Not unexpectedly, all of this prompted some vague murmurings about Robb's future as a national figure, speculation that began practically the moment he was elected lieutenant governor in 1977. Robb and his top aides were quick to curb any talk of possible vice-presidential nominations in 1984, but some of the governor's loyal supporters were not so circumspect.
"I'd like to see him on the ticket," said Tom Blackburn-Rodriguez, a delegate from Fairfax County. "I think his stability and reasonableness come across really well. And as a Southerner, he would be a help for a lot of these candidates."
Vera Hall, a delegate from Baltimore who sat through the entire morning's panel discussion on "Promoting Economic Growth and Opportunity" and listened to Robb give a presentation, said she was keeping her eye on Robb. "I was very impressed with the way he was thinking in terms of long-term solutions," she said."He seems to have a particularly balancd approach."
Robb himself said later that he identifies with a group of emerging figures in the Democratic Party, a group into which he lumps Sen. Bill Bradley of New Jersey, Rep. James R. Jones of Oklahoma, Rep. Timothy E. Wirth of Colorado among others.
"I work easily with these folks," said Robb, who described the group as members of a younger generation of politicians looking for new ideas, such as Bradley's sponsorship of a simplified tax system.
"It is a group that has a clear vested interest in the future. That part I identify with I don't have to embrace every detail in the Bradley plan to applaud the idea."
Like many at the conference, Robb has decided to wait before choosing sides in the jockeying for the presidential nomination. "It is too early for me to do anything," he said. Robb said he told all the candidates mentioned that he would help them meet people in Virginia, but he made it clear that he will remain neutral for the near future.
"At some point," said Robb, "I expect I will get involved."
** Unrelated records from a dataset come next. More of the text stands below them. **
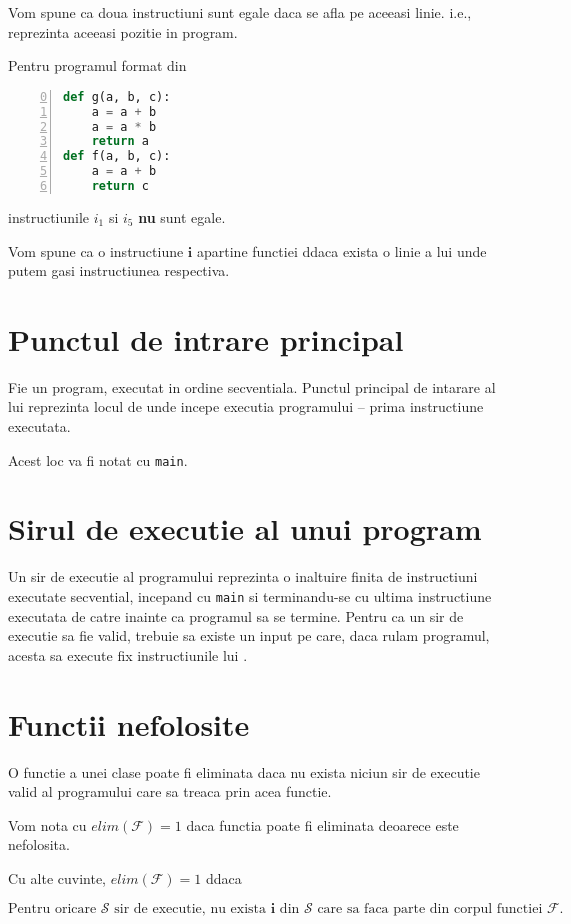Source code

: Vom spune ca doua instructiuni sunt egale daca se afla pe aceeasi
linie. i.e., reprezinta aceeasi pozitie in program.

Pentru programul format din
\begin{lstlisting}[language=Python, numbers=left, firstnumber=0]
def g(a, b, c):
    a = a + b
    a = a * b
    return a
def f(a, b, c):
    a = a + b
    return c
\end{lstlisting}
instructiunile $i_1$ si $i_5$ \textbf{nu} sunt egale.

Vom spune ca o instructiune $\mathbf{i}$ apartine functiei
 ddaca exista o linie a lui  unde putem gasi
instructiunea respectiva.

\section{Punctul de intrare principal}

Fie  un program, executat in ordine secventiala.
Punctul principal de intarare al lui  reprezinta locul de
unde incepe executia programului -- prima instructiune executata.

Acest loc va fi notat cu \texttt{main}.

\section{Sirul de executie al unui program}

Un sir de executie  al programului  reprezinta o inaltuire
finita de instructiuni executate secvential, incepand cu
\texttt{main} si terminandu-se cu ultima instructiune executata de
catre  inainte ca programul sa se termine.
Pentru ca un sir de executie  sa fie valid, trebuie sa
existe un input pe care, daca rulam programul, acesta sa
execute fix instructiunile lui .

\section{Functii nefolosite}

O functie a unei clase poate fi eliminata daca nu exista niciun
sir de executie valid al programului care sa treaca prin acea
functie.

Vom nota cu $elim(\mathcal{F}) = 1$ daca functia  poate fi
eliminata deoarece este nefolosita.

Cu alte cuvinte, $elim(\mathcal{F}) = 1$ ddaca

\[
	\text{Pentru oricare } \mathcal{S} \text{ sir de executie, nu
		exista } \mathbf{i} \text{ din } \mathcal{S} \text { care sa faca
		parte din corpul functiei } \mathcal{F}.
\]

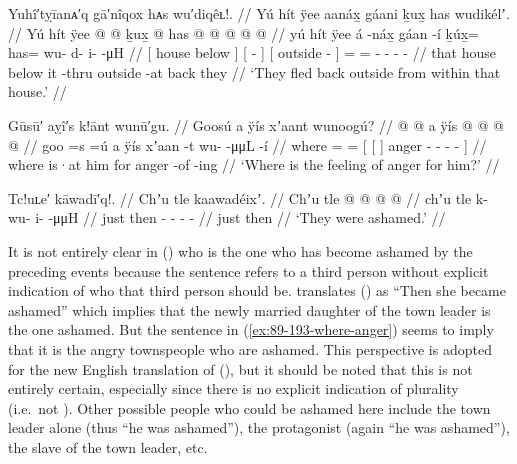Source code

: \ex\label{ex:89-192-flee-back-outside}%
%
\begingl
	\glpreamble	Yuhî′tỵīanᴀ′q gā′nîqox hᴀs wu′diqêʟ!. //
	\glpreamble	Yú hít ÿee aanáx̱ gáani ḵux̱ has wudikélʼ. //
	\gla	{} Yú hít ÿee {}
		{}  @ {} {}
		{}  @ {} {}
		ḵux̱ @ has @  @ {} @ {} @ {} @ {} //
	\glb	{} yú hít ÿee {}
		{} á -náx̱ {}
		{} gáan -í {}
		ḵúx̱= has= wu- d- i-  -μH //
	\glc	{}[  house below {}]
		{}[  - {}]
		{}[ outside - {}]
		= = - - -  - //
	\gld	{} that house below {}
		{} it -thru {}
		{} outside -at {}
		back\• they\•  {} {} {} {} //
	\glft	‘They fled back outside from within that house.’
		//
\endgl
\xe

\ex\label{ex:89-193-where-anger}%
%
\begingl
	\glpreamble	Gūsū′ aỵî′s k!ānt wunū′gu. //
	\glpreamble	Goosú a ÿís xʼaant wunoogú? //
	\gla	{} @ {} @ {}
		{} {} a ÿís {}
			{}  @ {} {}
			 @ {} @ {} @ {} {} //
	\glb	goo =s =ú
		{} {} a ÿís {}
			{} xʼaan -t {}
			wu-  -μμL -í {} //
	\glc	where = =
		{}[ {}[   {}]
			{} anger - {}
			-  - - {}] //
	\gld	where \• \•is·at
		{} {} him for {}
			{} anger -of {}
			 {} {} -ing {} //
	\glft	‘Where is the feeling of anger for him?’
		//
\endgl
\xe

\clearpage
\ex\label{ex:89-194-ashamed}%
%
\begingl
	\glpreamble	Tc!uʟe′ kāwadī′q!. //
	\glpreamble	Chʼu tle kaawadéixʼ. //
	\gla	Chʼu tle  @ {} @ {} @ {} @ {} //
	\glb	chʼu tle k- wu- i-  -μμH //
	\glc	just then - - -  - //
	\gld	just then  {} {} {} {} //
	\glft	‘They were ashamed.’
		//
\endgl
\xe

It is not entirely clear in (\lastx) who is the one who has become ashamed by the preceding events because the sentence refers to a third person without explicit indication of who that third person should be.
\citeauthor{swanton:1909} translates (\lastx) as “Then she became ashamed” which implies that the newly married daughter of the town leader is the one ashamed.
But the sentence in (\ref{ex:89-193-where-anger}) seems to imply that it is the angry townspeople who are ashamed.
This perspective is adopted for the new English translation of (\lastx), but it should be noted that this is not entirely certain, especially since there is no explicit indication of plurality (i.e.\ not ).
Other possible people who could be ashamed here include the town leader alone (thus “he was ashamed”), the protagonist (again “he was ashamed”), the slave of the town leader, etc.

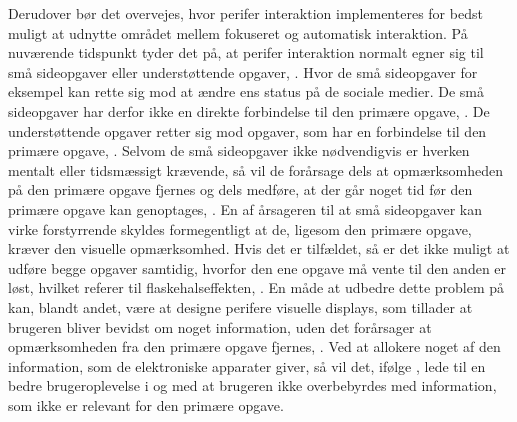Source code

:Derudover bør det overvejes, hvor perifer interaktion implementeres for bedst muligt at udnytte området mellem fokuseret og automatisk interaktion. På nuværende tidspunkt tyder det på, at perifer interaktion normalt egner sig til små sideopgaver eller understøttende opgaver, \parencite[s. 21]{PDF:EvaluatingPI}. Hvor de små sideopgaver for eksempel kan rette sig mod at ændre ens status på de sociale medier. De små sideopgaver har derfor ikke en direkte forbindelse til den primære opgave, \parencite[s. 162]{PDF:ComparingInputModalities}. De understøttende opgaver retter sig mod opgaver, som har en forbindelse til den primære opgave, \parencite[s. 21]{PDF:EvaluatingPI}. Selvom de små sideopgaver ikke nødvendigvis er hverken mentalt eller tidsmæssigt krævende, så vil de forårsage dels at opmærksomheden på den primære opgave fjernes og dels medføre, at der går noget tid før den primære opgave kan genoptages, \parencite[s. 162]{PDF:ComparingInputModalities}. En af årsageren til at små sideopgaver kan virke forstyrrende skyldes formegentligt at de, ligesom den primære opgave, kræver den visuelle opmærksomhed. Hvis det er tilfældet, så er det ikke muligt at udføre begge opgaver samtidig, hvorfor den ene opgave må vente til den anden er løst, hvilket referer til flaskehalseffekten, \parencite[s. 240]{PDF:PICharacteristicsAndConsiderations}. En måde at udbedre dette problem på kan, blandt andet, være at designe perifere visuelle displays, som tillader at brugeren bliver bevidst om noget information, uden det forårsager at opmærksomheden fra den primære opgave fjernes, \parencite[s. 247]{PDF:AToolkitForManaging}. Ved at allokere noget af den information, som de elektroniske apparater giver, så vil det, ifølge \textcite[s. 55]{PDF:PITheoriesKap3}, lede til en bedre brugeroplevelse i og med at brugeren ikke overbebyrdes med information, som ikke er relevant for den primære opgave. 

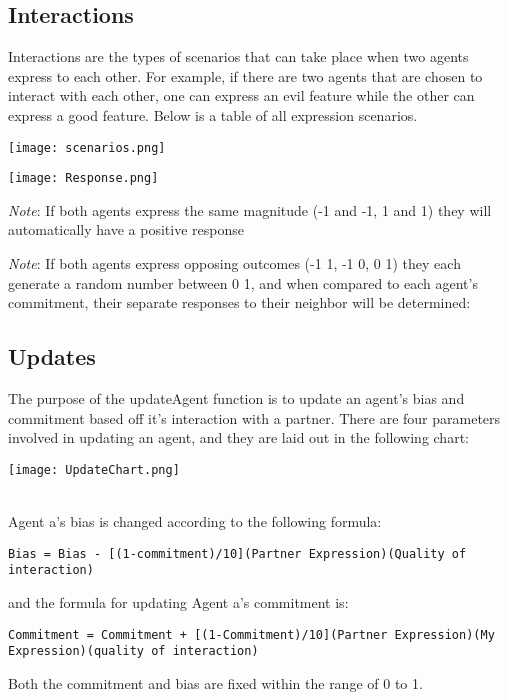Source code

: \documentclass[]{article}
\begin{document}
\subsection{Interactions}
Interactions are the types of scenarios that can take place when two agents express to each other. For example, if there are two agents that are chosen to interact with each other, one can express an evil feature while the other can express a good feature. Below is a table of all expression scenarios.

\centerline{\texttt{[image: scenarios.png]}}
\centerline{\texttt{[image: Response.png]}}

	
\textit{Note}: If both agents express the same magnitude (-1 and -1, 1 and 1) they will automatically have a positive response

\textit{Note}: If both agents express opposing outcomes (-1 1, -1 0, 0 1) they each generate a random number between 0 1, and when compared to each agent's commitment, their separate responses to their neighbor will be determined:


\subsection{Updates}


The purpose of the updateAgent function is to update an agent's bias and commitment based off it's interaction with a partner. There are four parameters involved in updating an agent, and they are laid out in the following chart: 
\\
\centerline{\texttt{[image: UpdateChart.png]}}
\\


Agent a's bias is changed according to the following formula:
\begin{lstlisting}
Bias = Bias - [(1-commitment)/10](Partner Expression)(Quality of interaction)
\end{lstlisting}
and the formula for updating Agent a's commitment is:
\begin{lstlisting}
Commitment = Commitment + [(1-Commitment)/10](Partner Expression)(My Expression)(quality of interaction)
\end{lstlisting}
Both the commitment and bias are fixed within the range of 0 to 1.
\end{document}

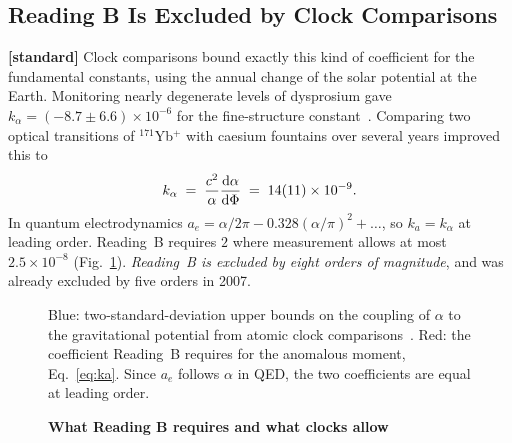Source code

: \documentclass[%
 reprint, amsmath,amssymb, aps, prb, ]{revtex4-2}
\numberwithin{equation}{section}
\begin{document}
\subsection{Reading B Is Excluded by Clock Comparisons}
\label{subsec:LPI}

\textbf{[standard]} Clock comparisons bound exactly this kind of coefficient for the fundamental constants, using the annual change of the solar potential at the Earth. Monitoring nearly degenerate levels of dysprosium gave $k_\alpha = (-8.7\pm6.6)\times10^{-6}$ for the fine-structure constant~\cite{ferrell2007}. Comparing two optical transitions of $^{171}$Yb$^{+}$ with caesium fountains over several years improved this to~\cite{lange2021}
\begin{equation}
k_\alpha \;=\; \frac{c^{2}}{\alpha}\dv{\alpha}{\Phi} \;=\; 14(11)\times10^{-9} .
\label{eq:kalpha}
\end{equation}
In quantum electrodynamics $a_e = \alpha/2\pi - 0.328(\alpha/\pi)^{2} + \dots$, so $k_a = k_\alpha$ at leading order. Reading~B requires $2$ where measurement allows at most $2.5\times10^{-8}$ (Fig.~\ref{fig:lpi}). \emph{Reading~B is excluded by eight orders of magnitude}, and was already excluded by five orders in 2007.

\begin{figure}[t!]
\centering
{}
\caption{\textbf{What Reading B requires and what clocks allow}}
\label{fig:lpi}
\vspace{0.4em}
\begin{minipage}{0.95\columnwidth}
\justifying\small
Blue: two-standard-deviation upper bounds on the coupling of $\alpha$ to the gravitational potential from atomic clock comparisons~\cite{ferrell2007,lange2021}. Red: the coefficient Reading~B requires for the anomalous moment, Eq.~\eqref{eq:ka}. Since $a_e$ follows $\alpha$ in QED, the two coefficients are equal at leading order.
\end{minipage}
\end{figure}
\end{document}
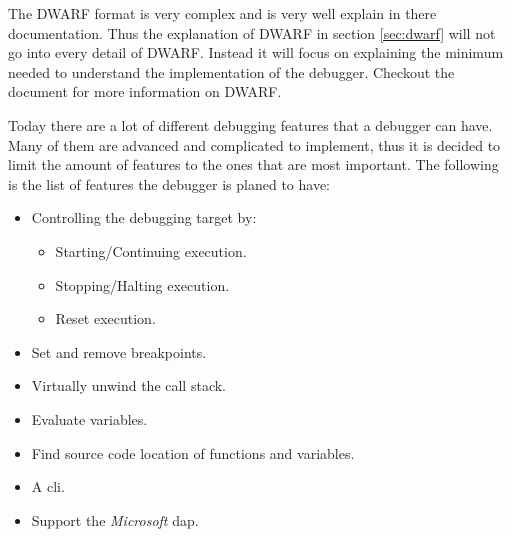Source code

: The \gls{DWARF} format is very complex and is very well explain in there documentation.
Thus the explanation of \gls{DWARF} in section \ref{sec:dwarf} will not go into every detail of \gls{DWARF}.
Instead it will focus on explaining the minimum needed to understand the implementation of the debugger.
Checkout the document \cite{dwarf} for more information on \gls{DWARF}.


Today there are a lot of different debugging features that a debugger can have.
Many of them are advanced and complicated to implement, thus it is decided to limit the amount of features to the ones that are most important.
The following is the list of features the debugger is planed to have:

\begin{itemize}
  \item Controlling the debugging target by:
  \begin{itemize}
    \item Starting/Continuing execution.
    \item Stopping/Halting execution.
    \item Reset execution.
  \end{itemize}
  \item Set and remove breakpoints.
  \item Virtually unwind the call stack.
  \item Evaluate variables.
  \item Find source code location of functions and variables.
  \item A \acrfull{cli}.
  \item Support the \emph{Microsoft} \acrfull{dap}.
\end{itemize}




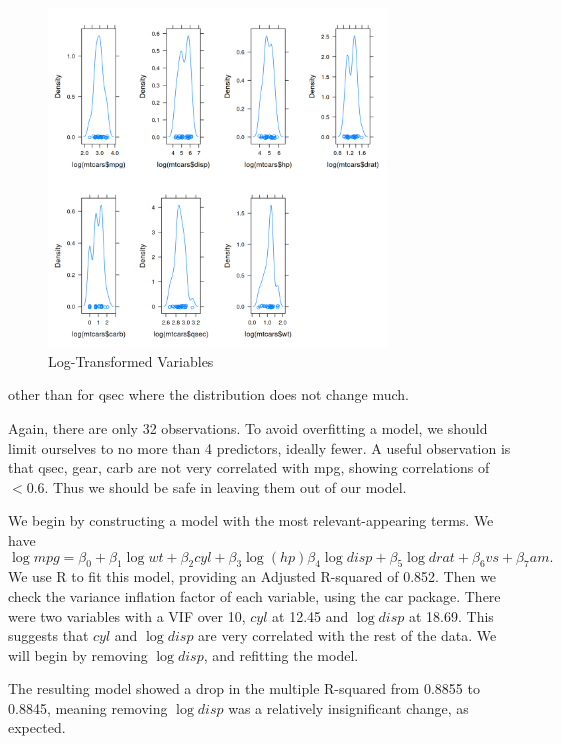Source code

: \documentclass[a4paper]{article}
\begin{document}
\begin{figure}[H]
	\centering
	\includegraphics[width=0.8\textwidth]{"../transformedDensities.png"}
	\caption{Log-Transformed Variables}
	\label{fig:Log-Transformed-Variables}
\end{figure}

other than for qsec where the distribution does not change much.

Again, there are only 32 observations. To avoid overfitting a model, we should limit ourselves to no more than 4 predictors, ideally fewer. A useful observation is that qsec, gear, carb are not very correlated with mpg, showing correlations of \(<0.6\). Thus we should be safe in leaving them out of our model. 

We begin by constructing a model with the most relevant-appearing terms. We have
\begin{equation}
\log mpg = \beta_0 + \beta_1 \log wt + \beta_2 cyl +\beta_3\log(hp) \beta_4 \log disp + \beta_5 \log drat + \beta_6 vs + \beta_7 am.
\end{equation}
We use R \cite{r} to fit this model, providing an Adjusted R-squared of 0.852. Then we check the variance inflation factor of each variable, using the car package. There were two variables with a VIF over 10, \(cyl\) at 12.45 and \(\log disp\) at 18.69. This suggests that \(cyl\) and \(\log disp\) are very correlated with the rest of the data. We will begin by removing \(\log disp\), and refitting the model. 

The resulting model showed a drop in the multiple R-squared from 0.8855 to 0.8845, meaning removing \(\log disp\) was a relatively insignificant change, as expected. 
\end{document}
The star quality that surrounds the Robbs even rubbed off on perhaps the biggest political celebrity of them all at this conference: Sen. Edward M. Kennedy of Massachusetts. On their way into the governors' lunch, Kennedy hugged Lynda. And though the Robbs and Kennedy are next-door neighbors in McLean, Kennedy, amid the television cameras, turned to Virginia's First Lady and said, "I'd like you to meet my daughter."